→ **Your assignment**: Retype only the lines that run from the top of the material below to the line bearing "- **Intelligent Matching**: Advanced", inclusive, and keep the pictures out.
━━━━━ Material shown
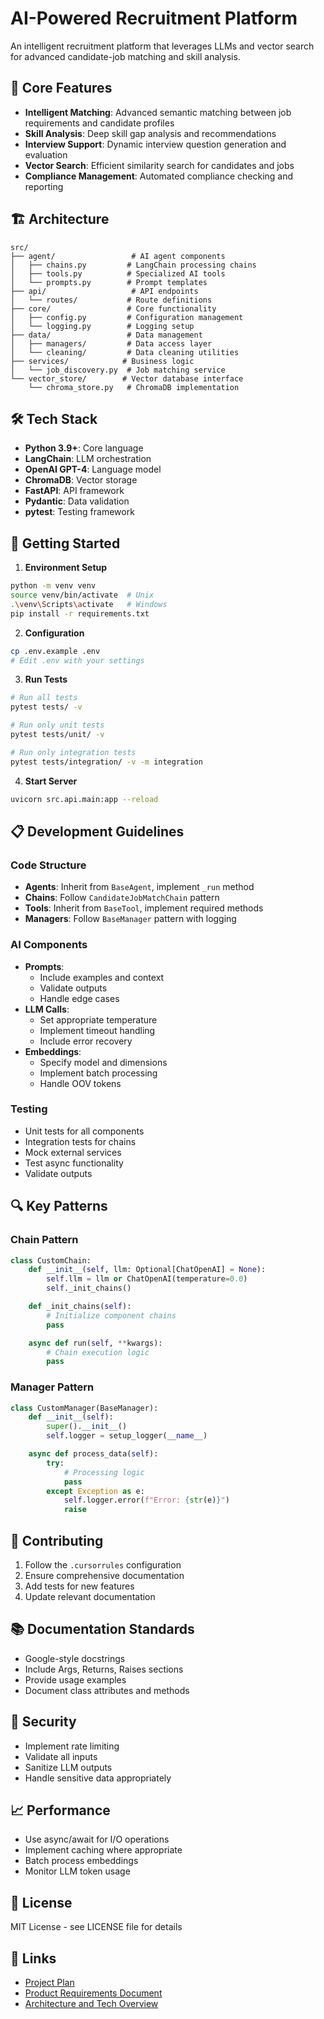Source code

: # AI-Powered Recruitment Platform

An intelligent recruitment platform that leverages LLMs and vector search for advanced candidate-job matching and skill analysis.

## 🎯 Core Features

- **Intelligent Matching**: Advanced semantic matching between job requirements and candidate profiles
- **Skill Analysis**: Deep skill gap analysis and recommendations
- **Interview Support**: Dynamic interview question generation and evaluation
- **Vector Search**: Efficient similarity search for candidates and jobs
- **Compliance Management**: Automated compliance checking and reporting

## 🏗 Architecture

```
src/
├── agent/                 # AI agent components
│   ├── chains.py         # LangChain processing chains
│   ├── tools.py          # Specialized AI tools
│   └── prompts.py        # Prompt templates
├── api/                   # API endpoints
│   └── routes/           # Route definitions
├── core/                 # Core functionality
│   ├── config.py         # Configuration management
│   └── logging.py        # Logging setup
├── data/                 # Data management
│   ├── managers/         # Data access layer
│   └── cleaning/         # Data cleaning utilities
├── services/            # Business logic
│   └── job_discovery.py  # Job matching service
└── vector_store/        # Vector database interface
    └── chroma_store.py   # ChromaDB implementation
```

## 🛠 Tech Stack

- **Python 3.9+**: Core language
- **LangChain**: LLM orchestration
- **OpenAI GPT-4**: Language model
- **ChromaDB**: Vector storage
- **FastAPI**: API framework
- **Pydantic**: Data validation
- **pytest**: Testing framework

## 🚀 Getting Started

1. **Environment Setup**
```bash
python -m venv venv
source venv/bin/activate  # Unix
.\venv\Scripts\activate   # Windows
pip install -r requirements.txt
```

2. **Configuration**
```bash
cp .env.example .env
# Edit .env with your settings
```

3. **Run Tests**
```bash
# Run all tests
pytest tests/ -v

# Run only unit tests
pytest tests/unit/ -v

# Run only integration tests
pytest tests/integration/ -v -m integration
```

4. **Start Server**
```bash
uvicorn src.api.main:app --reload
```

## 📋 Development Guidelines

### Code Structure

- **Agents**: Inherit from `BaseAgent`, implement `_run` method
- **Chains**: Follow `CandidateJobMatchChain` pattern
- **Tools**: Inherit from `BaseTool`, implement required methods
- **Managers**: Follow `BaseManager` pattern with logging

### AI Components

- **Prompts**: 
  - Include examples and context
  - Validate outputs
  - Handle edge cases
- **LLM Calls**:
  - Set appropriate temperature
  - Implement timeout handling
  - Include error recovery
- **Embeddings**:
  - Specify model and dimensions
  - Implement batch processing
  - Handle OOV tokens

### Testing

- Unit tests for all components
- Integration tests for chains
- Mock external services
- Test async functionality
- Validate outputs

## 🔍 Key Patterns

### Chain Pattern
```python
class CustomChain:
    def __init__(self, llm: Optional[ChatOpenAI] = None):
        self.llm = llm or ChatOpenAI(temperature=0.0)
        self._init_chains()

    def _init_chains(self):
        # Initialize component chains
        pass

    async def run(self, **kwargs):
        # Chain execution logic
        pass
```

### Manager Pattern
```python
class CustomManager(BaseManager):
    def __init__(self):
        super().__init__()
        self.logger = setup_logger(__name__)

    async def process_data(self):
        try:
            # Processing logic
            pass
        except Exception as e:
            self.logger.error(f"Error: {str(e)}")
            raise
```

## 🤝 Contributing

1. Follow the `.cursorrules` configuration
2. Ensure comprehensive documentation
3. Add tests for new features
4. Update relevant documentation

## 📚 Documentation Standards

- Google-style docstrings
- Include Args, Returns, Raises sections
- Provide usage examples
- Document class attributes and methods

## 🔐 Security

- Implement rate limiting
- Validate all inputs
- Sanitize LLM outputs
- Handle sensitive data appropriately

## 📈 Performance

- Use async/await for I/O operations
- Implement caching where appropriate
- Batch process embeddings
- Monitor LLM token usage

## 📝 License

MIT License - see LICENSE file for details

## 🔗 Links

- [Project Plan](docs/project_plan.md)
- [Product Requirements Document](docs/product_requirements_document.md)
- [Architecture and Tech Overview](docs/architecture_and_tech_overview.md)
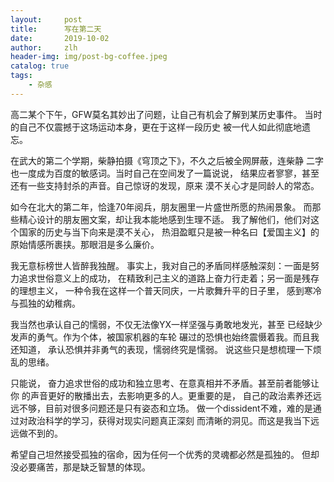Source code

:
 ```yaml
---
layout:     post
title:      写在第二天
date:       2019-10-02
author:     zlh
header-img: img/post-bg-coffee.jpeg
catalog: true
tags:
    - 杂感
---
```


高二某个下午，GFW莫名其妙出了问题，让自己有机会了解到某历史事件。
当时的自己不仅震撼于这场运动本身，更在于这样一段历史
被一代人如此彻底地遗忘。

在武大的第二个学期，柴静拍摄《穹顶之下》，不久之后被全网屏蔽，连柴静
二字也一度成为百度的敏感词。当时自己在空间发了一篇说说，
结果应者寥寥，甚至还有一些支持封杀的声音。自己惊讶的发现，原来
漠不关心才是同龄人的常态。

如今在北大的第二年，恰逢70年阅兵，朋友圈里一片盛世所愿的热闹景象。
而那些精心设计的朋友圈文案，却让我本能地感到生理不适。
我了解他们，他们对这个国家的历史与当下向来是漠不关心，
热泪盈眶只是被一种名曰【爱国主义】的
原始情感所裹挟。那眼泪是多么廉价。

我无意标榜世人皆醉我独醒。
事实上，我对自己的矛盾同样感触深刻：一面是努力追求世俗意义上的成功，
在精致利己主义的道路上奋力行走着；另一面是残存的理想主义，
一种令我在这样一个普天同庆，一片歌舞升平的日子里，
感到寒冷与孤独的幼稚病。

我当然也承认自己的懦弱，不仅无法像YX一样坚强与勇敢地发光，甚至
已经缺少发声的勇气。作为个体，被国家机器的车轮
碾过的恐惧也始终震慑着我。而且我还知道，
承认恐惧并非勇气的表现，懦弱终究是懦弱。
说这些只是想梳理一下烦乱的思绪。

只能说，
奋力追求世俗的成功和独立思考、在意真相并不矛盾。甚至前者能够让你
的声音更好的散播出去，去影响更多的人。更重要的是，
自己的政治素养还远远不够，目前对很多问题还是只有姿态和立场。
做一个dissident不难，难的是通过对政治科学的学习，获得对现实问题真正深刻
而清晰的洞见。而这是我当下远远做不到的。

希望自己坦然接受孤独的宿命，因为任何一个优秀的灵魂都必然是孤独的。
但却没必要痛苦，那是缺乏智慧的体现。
━━━━━━━━━━
→ **Answer section**:
Source code

: # AI-Powered Recruitment Platform

An intelligent recruitment platform that leverages LLMs and vector search for advanced candidate-job matching and skill analysis.

## 🎯 Core Features

- **Intelligent Matching**: Advanced semantic matching between job requirements and candidate profiles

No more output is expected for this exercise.